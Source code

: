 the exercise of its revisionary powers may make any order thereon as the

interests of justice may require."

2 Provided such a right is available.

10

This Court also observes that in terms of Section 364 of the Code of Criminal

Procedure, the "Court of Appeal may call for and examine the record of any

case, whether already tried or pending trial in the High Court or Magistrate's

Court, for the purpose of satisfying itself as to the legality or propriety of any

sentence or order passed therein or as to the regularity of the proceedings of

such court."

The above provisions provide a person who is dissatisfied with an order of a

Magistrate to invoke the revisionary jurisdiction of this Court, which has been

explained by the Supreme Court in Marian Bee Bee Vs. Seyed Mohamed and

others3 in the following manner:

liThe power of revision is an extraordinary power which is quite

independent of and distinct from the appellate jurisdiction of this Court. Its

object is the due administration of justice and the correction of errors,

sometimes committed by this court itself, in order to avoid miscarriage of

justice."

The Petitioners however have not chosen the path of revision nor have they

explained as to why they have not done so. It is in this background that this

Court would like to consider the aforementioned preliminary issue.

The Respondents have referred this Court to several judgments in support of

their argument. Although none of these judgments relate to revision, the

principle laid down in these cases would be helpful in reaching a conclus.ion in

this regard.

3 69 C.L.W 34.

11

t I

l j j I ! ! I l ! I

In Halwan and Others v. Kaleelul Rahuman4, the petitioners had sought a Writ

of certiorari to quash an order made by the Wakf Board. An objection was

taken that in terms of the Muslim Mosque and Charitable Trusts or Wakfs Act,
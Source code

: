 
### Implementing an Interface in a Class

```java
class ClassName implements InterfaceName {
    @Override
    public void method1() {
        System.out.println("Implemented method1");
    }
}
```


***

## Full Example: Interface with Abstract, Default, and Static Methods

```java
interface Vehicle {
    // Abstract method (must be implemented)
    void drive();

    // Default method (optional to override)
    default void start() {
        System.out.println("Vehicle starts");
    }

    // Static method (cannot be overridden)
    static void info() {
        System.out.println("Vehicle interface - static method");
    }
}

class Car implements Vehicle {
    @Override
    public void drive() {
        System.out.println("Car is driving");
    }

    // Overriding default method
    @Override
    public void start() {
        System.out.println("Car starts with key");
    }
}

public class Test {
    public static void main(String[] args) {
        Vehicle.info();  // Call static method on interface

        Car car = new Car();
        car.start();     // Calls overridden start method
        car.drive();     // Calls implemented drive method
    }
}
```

..............................

WHAT IS BEING ASKED: Go through the entries and report every line with the string "these".

RESPONSE TO THIS EXERCISE:
their argument. Although none of these judgments relate to revision, the
principle laid down in these cases would be helpful in reaching a conclus.ion in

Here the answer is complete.